La rencontre entre les deux était évidente. Elle devait avoir lieu.
Dix ans après l'aventure de L'Homme Traversé, ils ont décidé d'unir à nouveau leurs univers, leurs visions pour une nouvelle création voix-danse intitulée Des monstres d'infinie solitude.
Le duo devient trio, avec l’arrivée du danseur Smain Boucetta, Muriel Vernet en assure la mise en scène et la partition musicale est composée et interprétée par les musiciens de Lionel Damei – Philippe Codecco au piano, Guillaume Saurel au violoncelle, Claude Duverney-Prêt à la guitare et Julien Trapani aux percussions.
Des mots qui dansent
S’enrichissant mutuellement de leurs expériences et de leurs arts, les trois interprètes incarneront avec leurs moyens d’expression propres – écriture, chant, chorégraphie ou mouvement – cet angélisme contrarié qu’on appelle monstruosité.
Pour l’homme, cet être solitaire, solaire, lunaire, caché, la seule perspective est de revêtir un habit de lumière, de faire de sa monstruosité un mouvement vers l’autre.
Pour l’artiste, l’acte même de transformer la réalité en une matière sonore, visuelle, esthétique est en soi un premier pas vers la monstruosité, la surdimension.

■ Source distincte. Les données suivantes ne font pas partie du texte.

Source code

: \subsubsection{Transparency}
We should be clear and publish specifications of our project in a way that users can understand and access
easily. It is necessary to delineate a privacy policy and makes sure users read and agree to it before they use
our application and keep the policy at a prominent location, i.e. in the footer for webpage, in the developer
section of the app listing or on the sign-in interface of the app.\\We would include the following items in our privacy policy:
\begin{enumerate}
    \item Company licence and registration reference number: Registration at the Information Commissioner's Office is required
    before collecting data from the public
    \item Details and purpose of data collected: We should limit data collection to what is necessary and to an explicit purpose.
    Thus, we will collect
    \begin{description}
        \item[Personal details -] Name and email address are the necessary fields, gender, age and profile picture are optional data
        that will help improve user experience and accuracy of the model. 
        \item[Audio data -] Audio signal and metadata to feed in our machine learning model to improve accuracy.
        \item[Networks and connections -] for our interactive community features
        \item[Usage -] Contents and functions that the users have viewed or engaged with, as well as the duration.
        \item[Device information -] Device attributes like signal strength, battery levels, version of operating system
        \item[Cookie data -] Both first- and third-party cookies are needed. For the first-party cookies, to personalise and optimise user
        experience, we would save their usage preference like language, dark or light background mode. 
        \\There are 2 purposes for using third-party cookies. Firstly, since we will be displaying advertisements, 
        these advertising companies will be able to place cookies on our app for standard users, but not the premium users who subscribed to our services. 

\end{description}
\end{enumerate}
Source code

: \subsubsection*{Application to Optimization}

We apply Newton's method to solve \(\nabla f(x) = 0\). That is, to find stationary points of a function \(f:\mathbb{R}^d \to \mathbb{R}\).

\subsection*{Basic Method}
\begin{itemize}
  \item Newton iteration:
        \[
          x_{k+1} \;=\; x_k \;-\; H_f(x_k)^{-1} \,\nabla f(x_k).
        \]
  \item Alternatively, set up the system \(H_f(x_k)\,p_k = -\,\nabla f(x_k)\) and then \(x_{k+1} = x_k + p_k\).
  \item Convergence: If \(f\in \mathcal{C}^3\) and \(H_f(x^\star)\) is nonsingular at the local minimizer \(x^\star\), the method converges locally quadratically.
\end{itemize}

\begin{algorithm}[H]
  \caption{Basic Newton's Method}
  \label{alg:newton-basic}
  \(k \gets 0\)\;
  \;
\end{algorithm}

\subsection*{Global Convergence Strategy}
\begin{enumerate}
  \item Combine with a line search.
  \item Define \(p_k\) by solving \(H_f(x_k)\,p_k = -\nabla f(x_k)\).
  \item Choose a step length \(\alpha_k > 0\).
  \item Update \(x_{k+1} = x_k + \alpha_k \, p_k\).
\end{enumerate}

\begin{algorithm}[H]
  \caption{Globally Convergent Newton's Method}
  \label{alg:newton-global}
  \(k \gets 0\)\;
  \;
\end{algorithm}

Etre sur scène, c’est quitter le réel pour se faire plus grand, plus fort, plus visible, plus audible.
Mais tous les efforts déployés « pour s’extraire du tas », les appétits de vivre et d’être, ne font-ils pas de nous de gentils anthropophages ?
Ce spectacle exposera dans une foire d’empoigne, voix et gestes mêlés, tous les monstres, tous nos monstres.